───── GIVEN DATA ─────

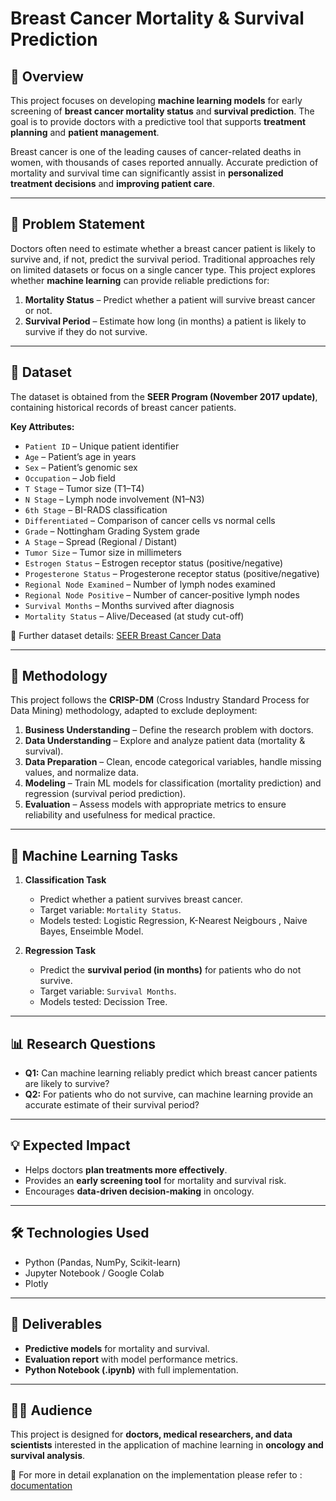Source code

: # Breast Cancer Mortality & Survival Prediction

## 📌 Overview

This project focuses on developing **machine learning models** for early screening of **breast cancer mortality status** and **survival prediction**. The goal is to provide doctors with a predictive tool that supports **treatment planning** and **patient management**.

Breast cancer is one of the leading causes of cancer-related deaths in women, with thousands of cases reported annually. Accurate prediction of mortality and survival time can significantly assist in **personalized treatment decisions** and **improving patient care**.

---

## 🎯 Problem Statement

Doctors often need to estimate whether a breast cancer patient is likely to survive and, if not, predict the survival period. Traditional approaches rely on limited datasets or focus on a single cancer type. This project explores whether **machine learning** can provide reliable predictions for:

1. **Mortality Status** – Predict whether a patient will survive breast cancer or not.
2. **Survival Period** – Estimate how long (in months) a patient is likely to survive if they do not survive.

---

## 📂 Dataset

The dataset is obtained from the **SEER Program (November 2017 update)**, containing historical records of breast cancer patients.

**Key Attributes:**

- `Patient ID` – Unique patient identifier
- `Age` – Patient’s age in years
- `Sex` – Patient’s genomic sex
- `Occupation` – Job field
- `T Stage` – Tumor size (T1–T4)
- `N Stage` – Lymph node involvement (N1–N3)
- `6th Stage` – BI-RADS classification
- `Differentiated` – Comparison of cancer cells vs normal cells
- `Grade` – Nottingham Grading System grade
- `A Stage` – Spread (Regional / Distant)
- `Tumor Size` – Tumor size in millimeters
- `Estrogen Status` – Estrogen receptor status (positive/negative)
- `Progesterone Status` – Progesterone receptor status (positive/negative)
- `Regional Node Examined` – Number of lymph nodes examined
- `Regional Node Positive` – Number of cancer-positive lymph nodes
- `Survival Months` – Months survived after diagnosis
- `Mortality Status` – Alive/Deceased (at study cut-off)

🔗 Further dataset details: [SEER Breast Cancer Data](https://ieee-dataport.org/open-access/seer-breast-cancer-data)

---

## 🔬 Methodology

This project follows the **CRISP-DM** (Cross Industry Standard Process for Data Mining) methodology, adapted to exclude deployment:

1. **Business Understanding** – Define the research problem with doctors.
2. **Data Understanding** – Explore and analyze patient data (mortality & survival).
3. **Data Preparation** – Clean, encode categorical variables, handle missing values, and normalize data.
4. **Modeling** – Train ML models for classification (mortality prediction) and regression (survival period prediction).
5. **Evaluation** – Assess models with appropriate metrics to ensure reliability and usefulness for medical practice.

---

## 🤖 Machine Learning Tasks

1. **Classification Task**

   - Predict whether a patient survives breast cancer.
   - Target variable: `Mortality Status`.
   - Models tested: Logistic Regression, K-Nearest Neigbours , Naive Bayes, Enseimble Model.

2. **Regression Task**
   - Predict the **survival period (in months)** for patients who do not survive.
   - Target variable: `Survival Months`.
   - Models tested: Decission Tree.

---

## 📊 Research Questions

- **Q1:** Can machine learning reliably predict which breast cancer patients are likely to survive?
- **Q2:** For patients who do not survive, can machine learning provide an accurate estimate of their survival period?

---

## 💡 Expected Impact

- Helps doctors **plan treatments more effectively**.
- Provides an **early screening tool** for mortality and survival risk.
- Encourages **data-driven decision-making** in oncology.

---

## 🛠️ Technologies Used

- Python (Pandas, NumPy, Scikit-learn)
- Jupyter Notebook / Google Colab
- Plotly

---

## 📑 Deliverables

- **Predictive models** for mortality and survival.
- **Evaluation report** with model performance metrics.
- **Python Notebook (.ipynb)** with full implementation.

---

## 👨‍⚕️ Audience

This project is designed for **doctors, medical researchers, and data scientists** interested in the application of machine learning in **oncology and survival analysis**.

🔗 For more in detail explanation on the implementation please refer to : [documentation](documentation.pdf)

─────

> **DIRECTIONS FOR THIS TASK**: Please give the count of lines above with "oncology", nothing else.

> **WRITTEN SOLUTION**: 2